**Your task**
Search the records for the string "Development". Copy each line where it occurs.

**Task data**

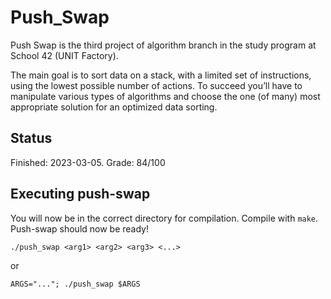 # Push_Swap
Push Swap is the third project of algorithm branch in the study program at School 42 (UNIT Factory).

The main goal is to sort data on a stack, with a limited set of instructions, using the lowest possible number of actions. To succeed you’ll have to manipulate various types of algorithms and choose the one (of many) most appropriate solution for an optimized data sorting.

## Status

Finished: 2023-03-05. Grade: 84/100

## Executing push-swap

You will now be in the correct directory for compilation. Compile with ```make```. Push-swap should now be ready!

```shell
./push_swap <arg1> <arg2> <arg3> <...>
```
or

```shell
ARGS="..."; ./push_swap $ARGS
```

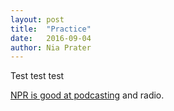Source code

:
 ```yaml
---
layout: post
title:  "Practice"
date:   2016-09-04
author: Nia Prater
---
```


Test test test

[NPR is good at podcasting](http://npr.org) and radio.
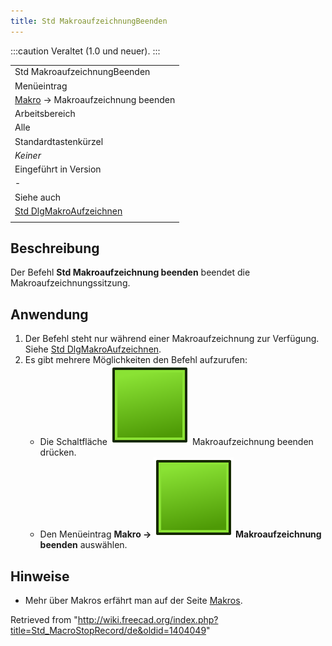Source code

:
 ```yaml
---
title: Std MakroaufzeichnungBeenden
---
```


:::caution
Veraltet (1.0 und neuer).
:::

|                                                                           |
| ------------------------------------------------------------------------- |
| Std MakroaufzeichnungBeenden                                              |
| Menüeintrag                                                               |
| [Makro](/Macros/de "Macros/de") → Makroaufzeichnung beenden               |
| Arbeitsbereich                                                            |
| Alle                                                                      |
| Standardtastenkürzel                                                      |
| _Keiner_                                                                  |
| Eingeführt in Version                                                     |
| -                                                                         |
| Siehe auch                                                                |
| [Std DlgMakroAufzeichnen](/Std_DlgMacroRecord/de "Std DlgMacroRecord/de") |
|                                                                           |

## Beschreibung

Der Befehl **Std Makroaufzeichnung beenden** beendet die Makroaufzeichnungssitzung.

## Anwendung

1. Der Befehl steht nur während einer Makroaufzeichnung zur Verfügung. Siehe [Std DlgMakroAufzeichnen](/Std_DlgMacroRecord/de "Std DlgMacroRecord/de").
2. Es gibt mehrere Möglichkeiten den Befehl aufzurufen:
   - Die Schaltfläche ![](/src/assets/images/Std_MacroStopRecord.svg) Makroaufzeichnung beenden drücken.
   - Den Menüeintrag **Makro → ![](/src/assets/images/Std_MacroStopRecord.svg) Makroaufzeichnung beenden** auswählen.

## Hinweise

- Mehr über Makros erfährt man auf der Seite [Makros](/Macros/de "Macros/de").

Retrieved from "<http://wiki.freecad.org/index.php?title=Std_MacroStopRecord/de&oldid=1404049>"
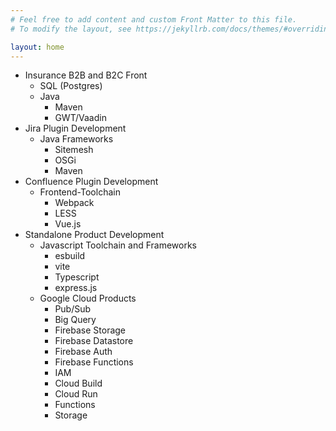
 ```yaml
---
# Feel free to add content and custom Front Matter to this file.
# To modify the layout, see https://jekyllrb.com/docs/themes/#overriding-theme-defaults

layout: home
---
```

* Insurance B2B and B2C Front
  * SQL (Postgres)
  * Java
    * Maven
    * GWT/Vaadin
* Jira Plugin Development
  * Java Frameworks
    * Sitemesh
    * OSGi
    * Maven
* Confluence Plugin Development
  * Frontend-Toolchain
    * Webpack
    * LESS
    * Vue.js
* Standalone Product Development
  * Javascript Toolchain and Frameworks
    * esbuild
    * vite
    * Typescript
    * express.js
  * Google Cloud Products
    * Pub/Sub
    * Big Query
    * Firebase Storage
    * Firebase Datastore
    * Firebase Auth
    * Firebase Functions
    * IAM
    * Cloud Build
    * Cloud Run
    * Functions
    * Storage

**Expected answer**
* Jira Plugin Development
* Confluence Plugin Development
* Standalone Product Development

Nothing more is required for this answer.